Con riferimento alle popolazioni che vivono in quella fascia del pianeta che ricade nella cosiddetta “zona temperata boreale”, o poco più a nord, (più o meno la fascia verde nell’immagine), questo ragionamento potrebbe anche andar bene. E a ben vedere è quella fascia del pianeta che ha assistito per prima alla nascita dell’agricoltura e delle prime civiltà, spandendosi in seguito a macchia d’olio ed impiegando per farlo qualche millennio, restando sempre più o meno alle stesse latitudini, dai territori della Mezzaluna Fertile fino agli estremi occidentali dell’Europa e a quelli orientali del continente asiatico, come ci racconta Jared Diamond nel suo bel libro “Armi, acciaio e malattie”. Tuttavia, quando si tratta di civiltà umane, non ci si può accontentare delle sole cause climatiche per giustificare determinate evoluzioni. L’esempio dell’ascesa e del declino dei vichinghi in Groenlandia tra X e XIII secolo è uno dei tanti; quando il clima si fece più freddo la cosa non diede particolarmente fastidio alle popolazioni indigene degli inuit, che provenivano da nord. Questi traevano sussistenza da una cultura basata su caccia e pesca, ed erano usi a vestire di pelliccia; i vichinghi erano agricoltori e pastori, non abbandonarono mai la tradizione di vestire di stoffe, inadatte al clima artico. Un altro esempio di imprevedibilità dovuta all’adattamento umano ci viene da un recente studio del CNR. 

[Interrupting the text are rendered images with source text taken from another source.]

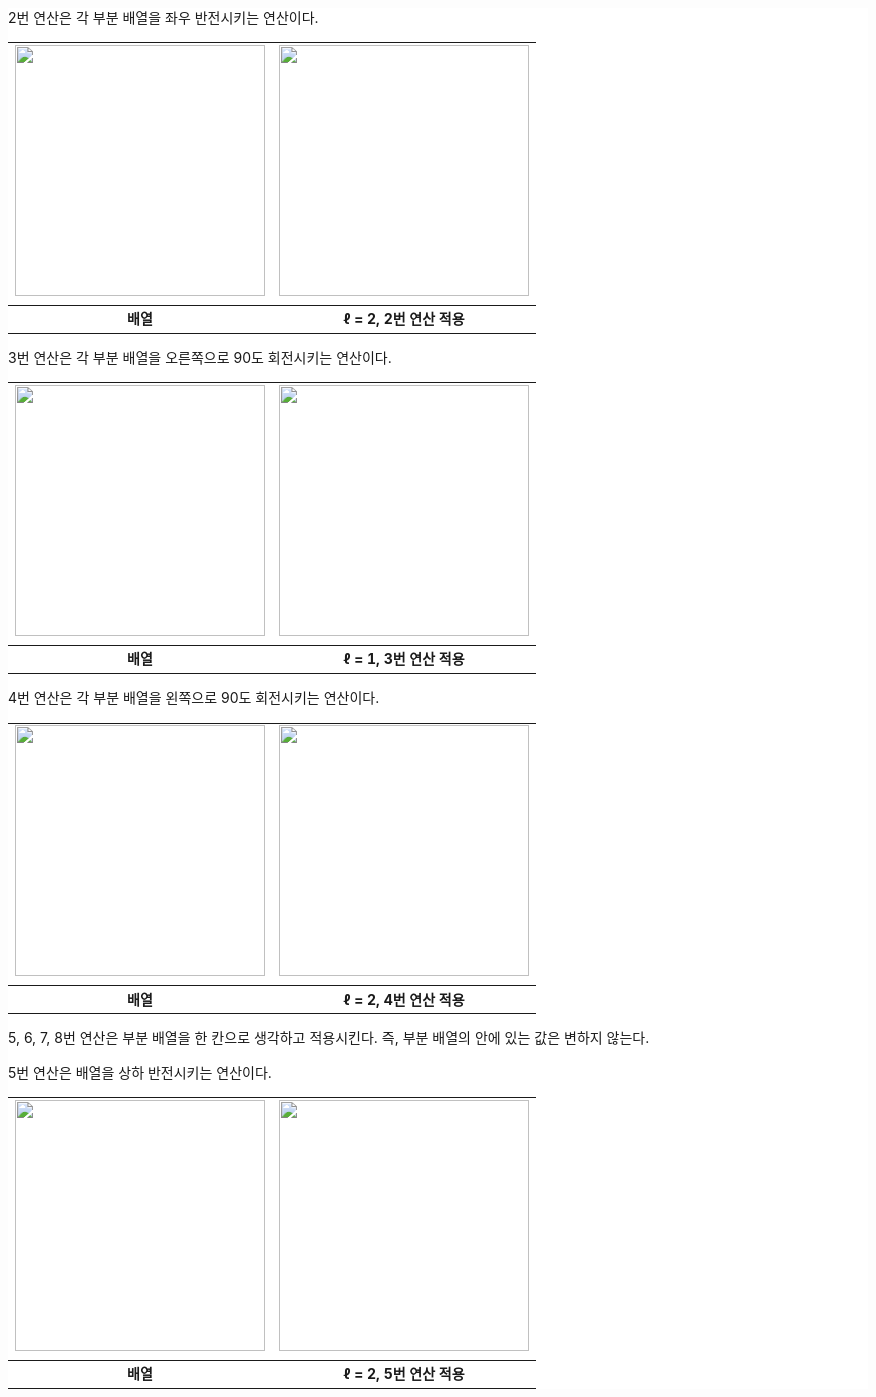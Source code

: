 <p>2번 연산은 각 부분 배열을 좌우 반전시키는 연산이다.</p>

<table class="table table-bordered td-center th-center" style="width: 100%;">
	<tbody>
		<tr>
			<td style="width:50%;"><img alt="" src="https://upload.acmicpc.net/da983352-287c-4b02-a980-bfb6274ffed4/-/preview/" style="width: 250px; height: 251px;"></td>
			<td style="width:50%;"><img alt="" src="https://upload.acmicpc.net/a2b0c85a-9628-4f02-8702-0b79b354b80d/-/preview/" style="width: 250px; height: 251px;"></td>
		</tr>
		<tr>
			<th>배열</th>
			<th>ℓ = 2, 2번 연산 적용</th>
		</tr>
	</tbody>
</table>

<p>3번 연산은 각 부분 배열을 오른쪽으로 90도 회전시키는 연산이다.</p>

<table class="table table-bordered td-center th-center" style="width: 100%;">
	<tbody>
		<tr>
			<td style="width:50%;"><img alt="" src="https://upload.acmicpc.net/42372266-c8c2-4a69-8ea4-5ef2998edb22/-/preview/" style="width: 250px; height: 251px;"></td>
			<td style="width:50%;"><img alt="" src="https://upload.acmicpc.net/344b458d-42b3-40d6-a47b-f458c2a3d9b2/-/preview/" style="width: 250px; height: 251px;"></td>
		</tr>
		<tr>
			<th>배열</th>
			<th>ℓ = 1, 3번 연산 적용</th>
		</tr>
	</tbody>
</table>

<p>4번 연산은 각 부분 배열을 왼쪽으로 90도 회전시키는 연산이다.</p>

<table class="table table-bordered td-center th-center" style="width: 100%;">
	<tbody>
		<tr>
			<td style="width:50%;"><img alt="" src="https://upload.acmicpc.net/7e3bdcc1-b486-47d9-89b1-5ebbc53cb5a2/-/preview/" style="width: 250px; height: 251px;"></td>
			<td style="width:50%;"><img alt="" src="https://upload.acmicpc.net/6ed7d1ec-c8cf-415e-b9b1-7d862e530578/-/preview/" style="width: 250px; height: 251px;"></td>
		</tr>
		<tr>
			<th>배열</th>
			<th>ℓ = 2, 4번 연산 적용</th>
		</tr>
	</tbody>
</table>

<p>5, 6, 7, 8번 연산은 부분 배열을 한 칸으로 생각하고 적용시킨다. 즉, 부분 배열의 안에 있는 값은 변하지 않는다.</p>

<p>5번 연산은 배열을 상하 반전시키는 연산이다.</p>

<table class="table table-bordered td-center th-center" style="width: 100%;">
	<tbody>
		<tr>
			<td style="width:50%;"><img alt="" src="https://upload.acmicpc.net/fc167739-a773-4999-b539-e415dca2460d/-/preview/" style="width: 250px; height: 251px;"></td>
			<td style="width:50%;"><img alt="" src="https://upload.acmicpc.net/4c185ecd-0e68-4cd2-88d9-5b79253970f8/-/preview/" style="width: 250px; height: 251px;"></td>
		</tr>
		<tr>
			<th>배열</th>
			<th>ℓ = 2, 5번 연산 적용</th>
		</tr>
	</tbody>
</table>
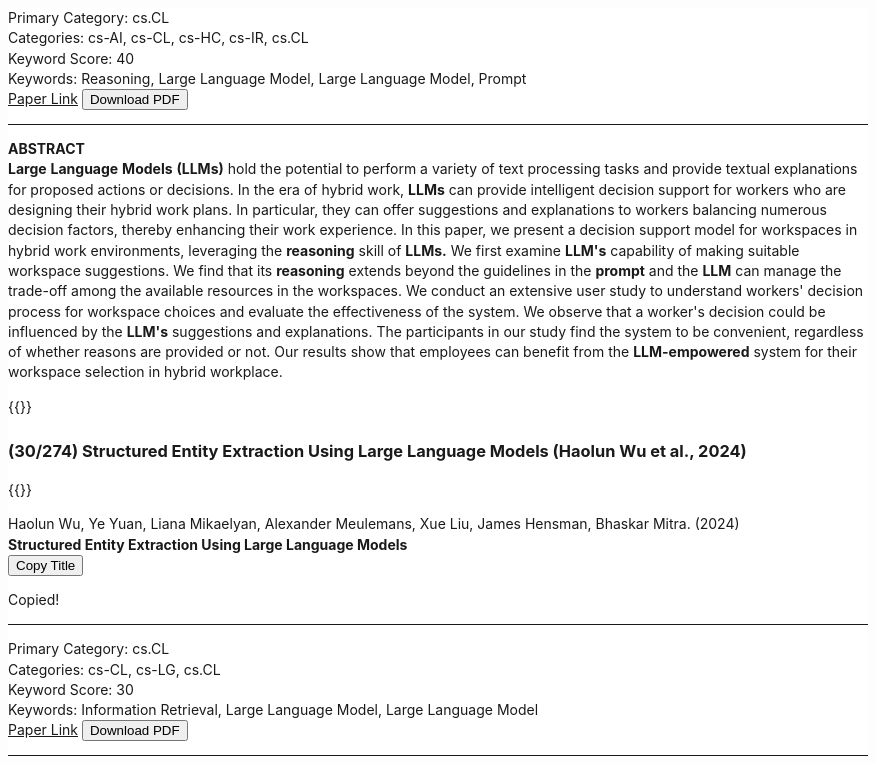 Primary Category: cs.CL  
Categories: cs-AI, cs-CL, cs-HC, cs-IR, cs.CL  
Keyword Score: 40  
Keywords: Reasoning, Large Language Model, Large Language Model, Prompt  
<a type="button" class="btn btn-outline-primary" href="http://arxiv.org/abs/2402.03616v1" target="_blank" >Paper Link</a>
<button type="button" class="btn btn-outline-primary download-pdf" url="https://arxiv.org/pdf/2402.03616v1.pdf" filename="2402.03616v1.pdf">Download PDF</button>

---


**ABSTRACT**  
<b>Large</b> <b>Language</b> <b>Models</b> <b>(LLMs)</b> hold the potential to perform a variety of text processing tasks and provide textual explanations for proposed actions or decisions. In the era of hybrid work, <b>LLMs</b> can provide intelligent decision support for workers who are designing their hybrid work plans. In particular, they can offer suggestions and explanations to workers balancing numerous decision factors, thereby enhancing their work experience. In this paper, we present a decision support model for workspaces in hybrid work environments, leveraging the <b>reasoning</b> skill of <b>LLMs.</b> We first examine <b>LLM's</b> capability of making suitable workspace suggestions. We find that its <b>reasoning</b> extends beyond the guidelines in the <b>prompt</b> and the <b>LLM</b> can manage the trade-off among the available resources in the workspaces. We conduct an extensive user study to understand workers' decision process for workspace choices and evaluate the effectiveness of the system. We observe that a worker's decision could be influenced by the <b>LLM's</b> suggestions and explanations. The participants in our study find the system to be convenient, regardless of whether reasons are provided or not. Our results show that employees can benefit from the <b>LLM-empowered</b> system for their workspace selection in hybrid workplace.

{{</citation>}}


### (30/274) Structured Entity Extraction Using Large Language Models (Haolun Wu et al., 2024)

{{<citation>}}

Haolun Wu, Ye Yuan, Liana Mikaelyan, Alexander Meulemans, Xue Liu, James Hensman, Bhaskar Mitra. (2024)  
**Structured Entity Extraction Using Large Language Models**
<br/>
<button class="copy-to-clipboard" title="Structured Entity Extraction Using Large Language Models" index=30>
  <span class="copy-to-clipboard-item">Copy Title<span>
</button>
<div class="toast toast-copied toast-index-30 align-items-center text-bg-secondary border-0 position-absolute top-0 end-0" role="alert" aria-live="assertive" aria-atomic="true">
  <div class="d-flex">
    <div class="toast-body">
      Copied!
    </div>
  </div>
</div>

---
Primary Category: cs.CL  
Categories: cs-CL, cs-LG, cs.CL  
Keyword Score: 30  
Keywords: Information Retrieval, Large Language Model, Large Language Model  
<a type="button" class="btn btn-outline-primary" href="http://arxiv.org/abs/2402.04437v1" target="_blank" >Paper Link</a>
<button type="button" class="btn btn-outline-primary download-pdf" url="https://arxiv.org/pdf/2402.04437v1.pdf" filename="2402.04437v1.pdf">Download PDF</button>

---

Secondo i ricercatori, le comunità archeologiche della Mezzaluna Fertile erano molto più versatili di quanto si potesse immaginare; la variabilità climatica, che porta a un aumento dello stress o al miglioramento delle condizioni ambientali di fondo, sembra solo modulare le dinamiche culturali e di sussistenza esistenti, che tuttavia non sono direttamente attribuibili al cambiamento climatico stesso. Le variazioni climatiche giocano un ruolo limitato nel governare le dinamiche delle comunità complesse, che dimostrano capacità di adattamento e di reazione ai cambiamenti e con grandi abilità di resistere a condizioni apparentemente avverse. In altre parole, le variazioni climatiche agirebbero solo come spinta per accelerare processi culturali già in atto.

Alla via così…

E allora facciamo finta che non esistano eventuali (e certissime) turbative che il cambiamento climatico può indurre pressoché ovunque in termini di fenomeni estremi, causa diretta o indiretta del riscaldamento[9]; così facendo quella ristretta fascia di territorio potrebbe addirittura trarre beneficio dal riscaldamento, con buona pace dell’industria turistica dello sci ovviamente (…)[10]. Pensate su quanti milioni di ettari per nuove coltivazioni cerealicole potrebbero contare i russi dopo lo scioglimento del permafrost, e chi se ne frega (…) se centinaia di centri abitati dovranno essere ricostruiti chissà dove dopo il crollo delle fondamenta basate su terreni che si suppongono sempre gelati: accade già oggi. Anzi, il gas serra dieci volte più assorbente del CO2, il metano contenuto nei terreni gelati, verrebbe liberato in atmosfera con retroazione positiva (…) a riscaldare ulteriormente l’atmosfera di quelle zone. Ma tutto quel grano, a chi lo venderanno visto che gran parte della fascia compresa tra i due tropici sarà stata pressoché desertificata e spopolata (…)?
Il ricco Occidente ne uscirà tutto sommato ancora una volta vittorioso: dopo tutto abbiamo i mezzi e la tecnologia necessari per adattarci al cambiamento climatico e un riscaldamento è meglio di un raffreddamento; meno territorio sottoposto ai rigori di inverni sempre più rigidi. Quindi se il riscaldamento globale significa più terre da coltivare perché sottratte al ghiaccio o comunque a climi estremi, maggiori risorse, meno problemi di salute perché col caldo non ci si ammala come col freddo, ci si lava di più e si è meno soggetti ad epidemie[11], allora la cosa può anche giustificare certe posizioni negazioniste (…). E poi vuoi mettere quanta benzina e gasolio risparmiati in Yakutia d’inverno che oggi sono impiegati per tenere accesi i motori delle auto e dei camion 24 su 24 che altrimenti congelerebbero all’istante (…)?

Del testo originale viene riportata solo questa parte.